The retirement age will be raised for men to 63 years old from 60, while for women in white collar work it would be raised to 58 years from 55. For women in blue collar work it will be increased to 55 from 50.
The changes are set to come into force on Jan. 1, 2025 and be implemented over a 15 year period.
Having people work for longer would ease pressure on pension budgets with many Chinese provinces already reeling from large deficits. But delaying pension payouts and requiring older workers to stay at their jobs longer may not be welcomed by all of them.
TFW you combat liberalism and lose
Here’s a translation of the actual statute, which I would rather sift through than read the Western coverage take on this:
Obviously, the 60-55 retirement age has been one of the policies the goons at places like The Economist have long crocodile teared China on and that tantrum had been greatly memed on by leftists. Most 20th century socialist states maintained a retirement age around 55-60. This is a fairly sizeable clawback of a major worker’s concession, there’s no really denying it. The age increases to numbers like 63 and 58 for men and women respectively seem to be anticipating a further second increase to 65 and 60, whereupon the statutory age for white and blue collar working women might be even equalized at that stage (i.e. 55 to 60 for the latter). That is the game played in the West, where they seem to be gradually working their way to establishing the full pension retirement age at 70 with current “stretch-goal” numbers like 67 (US, Germany), 68 (UK).

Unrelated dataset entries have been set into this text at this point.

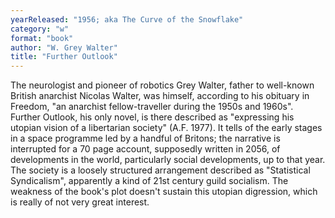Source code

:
 ```yaml
---
yearReleased: "1956; aka The Curve of the Snowflake"
category: "w"
format: "book"
author: "W. Grey Walter"
title: "Further Outlook"
---
```

The neurologist and pioneer of robotics Grey Walter, father to well-known British anarchist Nicolas Walter, was himself, according to his obituary in Freedom, "an anarchist fellow-traveller during the 1950s and 1960s". Further Outlook, his only novel, is there described as "expressing his utopian vision of a libertarian society" (A.F. 1977). It tells of the early stages in a space programme led by a handful of Britons; the narrative is interrupted for a 70 page account, supposedly written in 2056, of developments in the world, particularly social developments, up to that year. The society is a loosely structured arrangement described as "Statistical Syndicalism", apparently a kind of 21st century guild socialism. The weakness of the book's plot doesn't sustain this utopian digression, which is really of not very great interest.
 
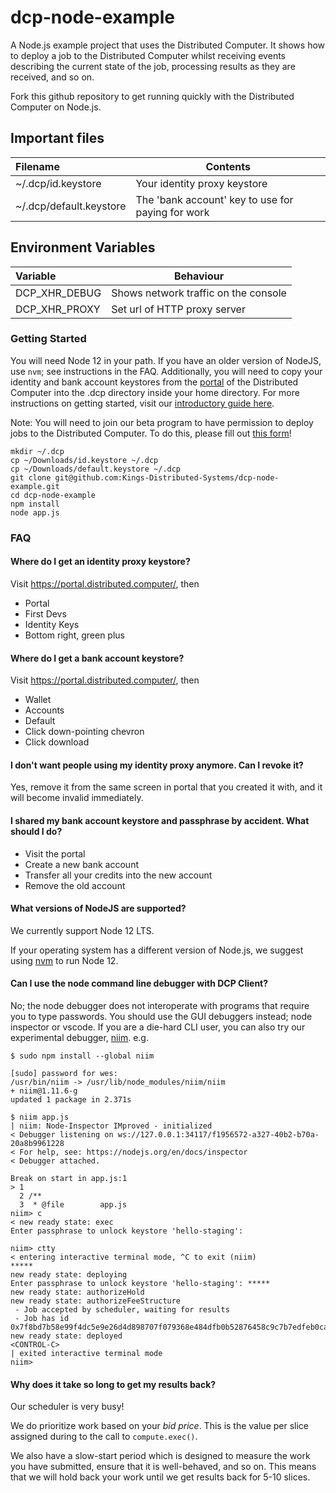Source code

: # dcp-node-example

A Node.js example project that uses the Distributed Computer. It shows how to deploy a job to the Distributed Computer whilst
receiving events describing the current state of the job, processing results as
they are received, and so on.

Fork this github repository to get running quickly with the Distributed Computer on Node.js.

## Important files

| Filename                | Contents                                            |
| :---------------------- | --------------------------------------------------- |
| ~/.dcp/id.keystore      | Your identity proxy keystore                        |
| ~/.dcp/default.keystore | The 'bank account' key to use for paying for work   |

## Environment Variables

| Variable      | Behaviour                            |
| :------------ | ------------------------------------ |
| DCP_XHR_DEBUG | Shows network traffic on the console |
| DCP_XHR_PROXY | Set url of HTTP proxy server         |

### Getting Started

You will need Node 12 in your path. If you have an older version of NodeJS, use
`nvm`; see instructions in the FAQ. Additionally, you will need to copy your
identity and bank account keystores from the [portal](https://portal.distributed.computer/) of the Distributed Computer into the .dcp directory
inside your home directory. For more instructions on getting started, visit our [introductory guide here](https://docs.dcp.dev/getting-started).

Note: You will need to join our beta program to have permission to deploy jobs to the Distributed Computer. To do this, please fill out [this form](https://docs.google.com/forms/d/e/1FAIpQLScj6g1PH7Nbejlj5XHrScvtBhTy-2A_l0A8sHMzzihQR79KYw/viewform)!

```shell
mkdir ~/.dcp
cp ~/Downloads/id.keystore ~/.dcp
cp ~/Downloads/default.keystore ~/.dcp
git clone git@github.com:Kings-Distributed-Systems/dcp-node-example.git
cd dcp-node-example
npm install
node app.js
```

### FAQ

#### Where do I get an identity proxy keystore?

Visit <https://portal.distributed.computer/>, then

- Portal
- First Devs
- Identity Keys
- Bottom right, green plus

#### Where do I get a bank account keystore?

Visit <https://portal.distributed.computer/>, then

- Wallet
- Accounts
- Default
- Click down-pointing chevron
- Click download

#### I don't want people using my identity proxy anymore. Can I revoke it?

Yes, remove it from the same screen in portal that you created it with, and it
will become invalid immediately.

#### I shared my bank account keystore and passphrase by accident. What should I do?

- Visit the portal
- Create a new bank account
- Transfer all your credits into the new account
- Remove the old account

#### What versions of NodeJS are supported?

We currently support Node 12 LTS.

If your operating system has a different version of Node.js, we suggest using
[nvm](https://github.com/nvm-sh/nvm#installing-and-updating) to run Node 12.

#### Can I use the node command line debugger with DCP Client?

No; the node debugger does not interoperate with programs that require you to
type passwords. You should use the GUI debuggers instead; node inspector or
vscode. If you are a die-hard CLI user, you can also try our experimental
debugger, [niim](https://github.com/wesgarland/niim). e.g.

```shell
$ sudo npm install --global niim

[sudo] password for wes:
/usr/bin/niim -> /usr/lib/node_modules/niim/niim
+ niim@1.11.6-g
updated 1 package in 2.371s

$ niim app.js
| niim: Node-Inspector IMproved - initialized
< Debugger listening on ws://127.0.0.1:34117/f1956572-a327-40b2-b70a-20a8b9961228
< For help, see: https://nodejs.org/en/docs/inspector
< Debugger attached.

Break on start in app.js:1
> 1
  2 /**
  3  * @file        app.js
niim> c
< new ready state: exec
Enter passphrase to unlock keystore 'hello-staging':

niim> ctty
< entering interactive terminal mode, ^C to exit (niim)
*****
new ready state: deploying
Enter passphrase to unlock keystore 'hello-staging': *****
new ready state: authorizeHold
new ready state: authorizeFeeStructure
 - Job accepted by scheduler, waiting for results
 - Job has id 0x7f8bd7b58e99f4dc5e9e26d4d898707f079368e484dfb0b52876458c9c7b7edfeb0cabb6c7cb8eb362c192c9d198d2d718e99aeb08f4d1edf5cfcf60ad1101029a
new ready state: deployed
<CONTROL-C>
| exited interactive terminal mode
niim>
```

#### Why does it take so long to get my results back?

Our scheduler is very busy!

We do prioritize work based on your _bid price_. This is the value per slice
assigned during to the call to `compute.exec()`.

We also have a slow-start period which is designed to measure the work you have
submitted, ensure that it is well-behaved, and so on. This means that we will
hold back your work until we get results back for 5-10 slices.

The immediate one-two punch is the basic pension contribution period increase from 15 to 20 years (5 years) when retirement age increased only 3 years. Beyond the policy measures themselves, I would say that the promulgation of this statute indicates that the CPC believes that the demographic issue, and specifically, the decline in the overall working age population are real and rather serious if they would adjust the retirement age like this, a policy that affects the entire population and thus will have inevitable knock-on effects.
Of course, it’s arguable that this would merely be a bandage solution to artificially boost the working population numbers rather than addressing the root of the problem. If the CPC weren’t currently undergoing through the planned demolition of the real estate sector bubble, I would be seriously concerned at a lack of willingness in addressing, or even identifying, the base causes of the contemporary Chinese demographic issue.
67 in Australia as well (now, used to be 65), there was an attempt a few years ago to raise it to 70 but it was quashed, probably happen eventually though.